Will The FOMC Warm Up?

Cautious optimism.

That’s all we’ve been seeing from Fed officials the last few times a FOMC statement has been released. They’ve basically said, “Yeah, things are looking up but we wanna keep a short lease on this so that we stay in control… You never know what might happen.” Most analysts expect the same from Fed Chairman Ben Bernanke and his merry policy makers this time around…

The results of the FOMC meeting however, may end up having a huge impact on the markets. With 2009 coming to an end, I suspect that FOMC members will start discussing the development and progress that the US economy has made in overcoming the recession. The possibility of specific exit measures, as well as the schedule for a potential rate hike is certainly there.

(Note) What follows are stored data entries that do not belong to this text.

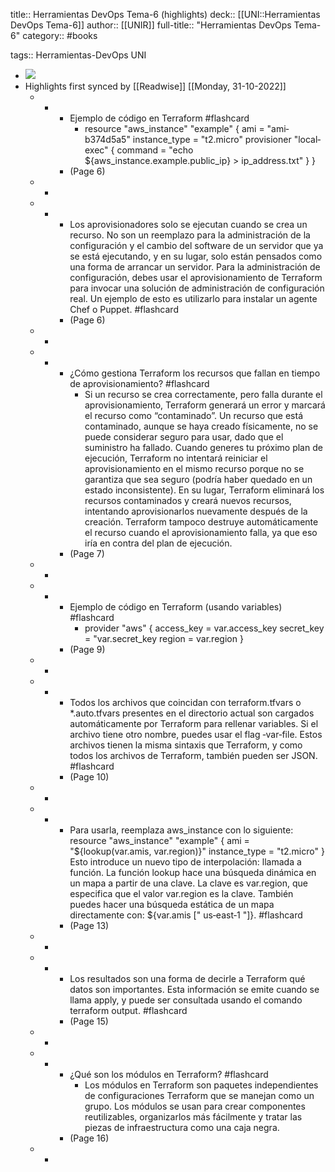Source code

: title:: Herramientas DevOps Tema-6 (highlights)
deck:: [[UNI::Herramientas DevOps Tema-6]]
author:: [[UNIR]]
full-title:: "Herramientas DevOps Tema-6"
category:: #books

tags:: Herramientas-DevOps UNI

- ![](https://readwise-assets.s3.amazonaws.com/media/uploaded_book_covers/profile_22942/841e10b1-50a8-4574-a5e9-6993f36fce49.jpg)
- Highlights first synced by [[Readwise]] [[Monday, 31-10-2022]]
	- -
		- Ejemplo de código en Terraform #flashcard
			- resource "aws_instance" "example" {  ami = "ami‐b374d5a5"  instance_type = "t2.micro"  provisioner "local‐exec" {  command = "echo ${aws_instance.example.public_ip} >  ip_address.txt"   } }
		- (Page 6)
	- -
	- -
		- Los  aprovisionadores  solo  se  ejecutan  cuando  se  crea  un  recurso.  No  son  un reemplazo para la administración de la configuración y el cambio del software de un servidor  que  ya  se  está  ejecutando,  y  en  su  lugar,  solo  están  pensados  como  una forma de arrancar un servidor.  Para  la  administración  de  configuración,  debes  usar  el  aprovisionamiento  de Terraform  para  invocar  una  solución  de  administración  de  configuración  real.  Un ejemplo de esto es utilizarlo para instalar un agente Chef o Puppet. #flashcard
		- (Page 6)
	- -
	- -
		- ¿Cómo gestiona Terraform los recursos que fallan en tiempo de aprovisionamiento? #flashcard
			- Si  un  recurso  se  crea  correctamente,  pero  falla  durante  el  aprovisionamiento, Terraform generará un error y marcará el recurso como “contaminado”. Un recurso que está contaminado, aunque se haya creado físicamente, no se puede considerar seguro para usar, dado que el suministro ha fallado. Cuando  generes  tu  próximo  plan  de  ejecución,  Terraform  no  intentará  reiniciar  el aprovisionamiento  en  el  mismo  recurso  porque  no  se  garantiza  que  sea  seguro (podría haber quedado en un estado inconsistente). En su lugar, Terraform eliminará los  recursos  contaminados  y  creará  nuevos  recursos,  intentando  aprovisionarlos nuevamente después de la creación. Terraform tampoco  destruye  automáticamente  el recurso cuando  el aprovisionamiento falla, ya que eso iría en contra del plan de ejecución.
		- (Page 7)
	- -
	- -
		- Ejemplo de código en Terraform (usando variables) #flashcard
			- provider "aws" { access_key = var.access_key secret_key = "var.secret_key  region = var.region }
		- (Page 9)
	- -
	- -
		- Todos los archivos que coincidan con terraform.tfvars o *.auto.tfvars presentes en el directorio  actual  son  cargados  automáticamente  por  Terraform  para  rellenar variables. Si el archivo tiene otro nombre, puedes usar el flag ‐var‐file. Estos archivos tienen  la  misma  sintaxis  que  Terraform,  y  como  todos  los  archivos  de  Terraform, también pueden ser JSON. #flashcard
		- (Page 10)
	- -
	- -
		- Para usarla, reemplaza aws_instance con lo siguiente: resource "aws_instance" "example" {  ami = "${lookup(var.amis, var.region)}"  instance_type = "t2.micro" } Esto introduce un nuevo tipo de interpolación: llamada a función. La función lookup hace una búsqueda dinámica en un mapa a partir de una clave. La clave es var.region, que especifica que el valor var.region es la clave. También puedes hacer una búsqueda estática de un mapa directamente con:  ${var.amis [" us‐east‐1 "]}. #flashcard
		- (Page 13)
	- -
	- -
		- Los resultados son una forma de decirle a Terraform qué datos son importantes. Esta información  se  emite  cuando  se  llama  apply,  y  puede  ser  consultada  usando  el comando terraform output. #flashcard
		- (Page 15)
	- -
	- -
		- ¿Qué son los módulos en Terraform? #flashcard
			- Los  módulos  en  Terraform  son  paquetes  independientes  de  configuraciones Terraform  que  se  manejan  como  un  grupo.  Los  módulos  se  usan  para  crear componentes  reutilizables,  organizarlos  más  fácilmente  y  tratar  las  piezas  de infraestructura como una caja negra.
		- (Page 16)
	- -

More talk of exit strategies?! Why not? Recent economic reports, particularly employment and consumer spending data, seem to indicate that an economic recovery is starting to unfold. Just last week, US retail sales chalked up their biggest increase in four months. Retail sales climbed 1.3% in November, exceeding expectations of a 0.6% uptick. Much of the increase in sales could be attributed to seasonal holiday spending – I’m talking about the Thanksgiving and early Christmas shopping spree – but the significant rise in consumer spending would probably be reason enough for the Fed to be a little more upbeat this time…

And who could forget that NFP surprise we saw a couple of weeks ago? The NFP report printed only 11,000 in net job losses, effectively bringing the unemployment rate down from 10.2% to 10% in November. This was definitely good news for the US labor market! Although President Obama remarked that “the good trend does not pay the rent,” this improvement in employment may be too strong for the Fed to ignore.

And what would an upbeat statement mean for the dollar? Well, if recent market movements are any indication, it could once again boost sentiment towards dollar! take note, when the NFP report was released, the greenback made a huge comeback. And it was not just a simple comeback… within the course of the day, the beloved EURUSD shot down 280 pips, moving contrary to the usual risk appetite-aversion flows. This caught a lot of traders off guard as positive economic numbers tend to be bearish for the dollar. Talk about making a statement!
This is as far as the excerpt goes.